Sono ormai più di 7 anni che sul nostro giornale trovate uno spazio di riflessione che cerca di andare al di là dei muri, degli steccati, dei cancelli che spesso noi stessi ci siamo posti e ci poniamo, nella nostra bella terra fra i monti, con lo scopo consapevole o inconsapevole di frenare i nostri vicendevoli incontri. Come spesso accade si tratta di bastoni tra le ruote che finiscono per diventare una zappa sui piedi. Gli esempi di ciò sono innumerevoli, non per niente questa rubrica prosegue imperterrita dal 2019, seguendo man mano ricorrenze e attualità, locale o non.
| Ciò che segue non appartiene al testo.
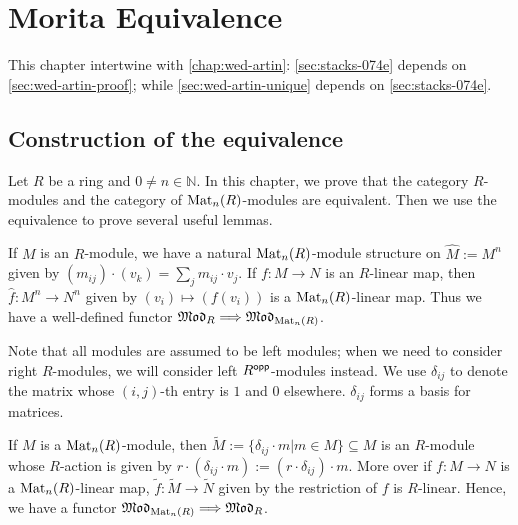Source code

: \chapter{Morita Equivalence}\label{chap:morita}

This chapter intertwine with \cref{chap:wed-artin}: \cref{sec:stacks-074e} depends on \cref{sec:wed-artin-proof}; while \cref{sec:wed-artin-unique} depends on \cref{sec:stacks-074e}.

\section{Construction of the equivalence}\label{sec:morita-construction}

Let $R$ be a ring and $0 \ne n\in \mathbb{N}$. In this chapter, we prove that the category $R$-modules and the category of $\operatorname{Mat}_{n}(R)$-modules are equivalent. Then we use the equivalence to prove several useful lemmas.

\begin{construction}\label{con:morita-eqv-functor0}
  \leanok
  If $M$ is an $R$-module, we have a natural $\operatorname{Mat}_{n}(R)$-module structure on $\widehat{M}:=M^{n}$ given by $(m_{ij})\cdot (v_{k})=\sum_{j}m_{ij}\cdot v_{j}$.
  If $f : M \to N$ is an $R$-linear map, then $\widehat{f} : M^{n}\to N^{n}$ given by $(v_{i}) \mapsto (f(v_{i}))$ is a $\operatorname{Mat}_{n}(R)$-linear map. Thus we have a well-defined functor $\operatorname{\mathfrak{Mod}}_{R} \Longrightarrow \operatorname{\mathfrak{Mod}}_{\operatorname{Mat}_{n}(R)}$.
\end{construction}

\begin{remark}
Note that all modules are assumed to be left modules; when we need to consider right $R$-modules, we will consider left $R^{\mathsf{opp}}$-modules instead. We use $\delta_{ij}$ to denote the matrix whose $(i,j)$-th entry is $1$ and $0$ elsewhere. $\delta_{ij}$ forms a basis for matrices.
\end{remark}

\begin{construction}\label{con:morita-eqv-functor1}
  \leanok
  If $M$ is a $\operatorname{Mat}_{n}(R)$-module, then $\widetilde{M} := \{\delta_{ij}\cdot m | m \in M\} \subseteq M$ is an $R$-module whose $R$-action is given by $r \cdot (\delta_{ij}\cdot m) := (r\cdot \delta_{ij})\cdot m$. More over if $f : M \to N$ is a $\operatorname{Mat}_{n}(R)$-linear map, $\widetilde{f} : \widetilde{M} \to \widetilde{N}$ given by the restriction of $f$ is $R$-linear. Hence, we have a functor $\operatorname{\mathfrak{Mod}}_{\operatorname{Mat}_{n}(R)}\Longrightarrow \operatorname{\mathfrak{Mod}}_{R}$.
\end{construction}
Nello specifico in questo numero Paolo Bill Valente prende le mosse dal dibattito, stucchevole, che nei giorni scorsi ancora una volta ha messo in discussione il tasso di “italianità” del nostro super campione del tennis (e del fair play) Jannik Sinner.
Il modo con cui il giovane tennista sta gestendo questo delicato (?) aspetto delle sue relazioni pubbliche è straordinario. Basso profilo, sorrisi e parole sempre e assolutamente misurate sono state da lui spese anche in questo caso, alimentando la sua ormai leggendaria fama di sportivo mai sopra le righe e quindi sempre incredibilmente in grado di rispettare tutti.
La questione, oziosa, riguarda l’identità di Jannik. Italiano? Tedesco? Sudtirolese? Oppure – in quanto star mondiale di uno degli sport più pagati del mondo – cittadino per interesse di uno dei paradisi fiscali in Europa?
Il successo di Sinner è planetario quanto la sua capacità di gestirlo. Al punto che – al netto di qualche triste eccezione nel panorama mediatico italiano – anche gli Schützen nei giorni scorsi nel criticarlo in realtà hanno lanciato un segnale davvero importante nell’ottica della relativizzazione dei confini che ci sta tanto a cuore e che Paolo Bill Valente richiama nella sua rubrica, che vi invito a leggere.
“Proprio tu, che viaggi tanto nel mondo, sai bene che apertura e diversità non sono una debolezza, ma una forza”, hanno scritto i cappelli piumati dopo aver criticato il pusterese reo di aver detto di essere contento di essere nato in Italia e non in Austria.
A nostro avviso Jannik intendeva di essere contento di essere sé stesso, ovvero essere nato a San Candido, un comune che fa parte di una provincia europea felicemente autonoma e pacificata, a due passi da un confine che oggi non è oggettivamente un problema per quasi nessuno di noi.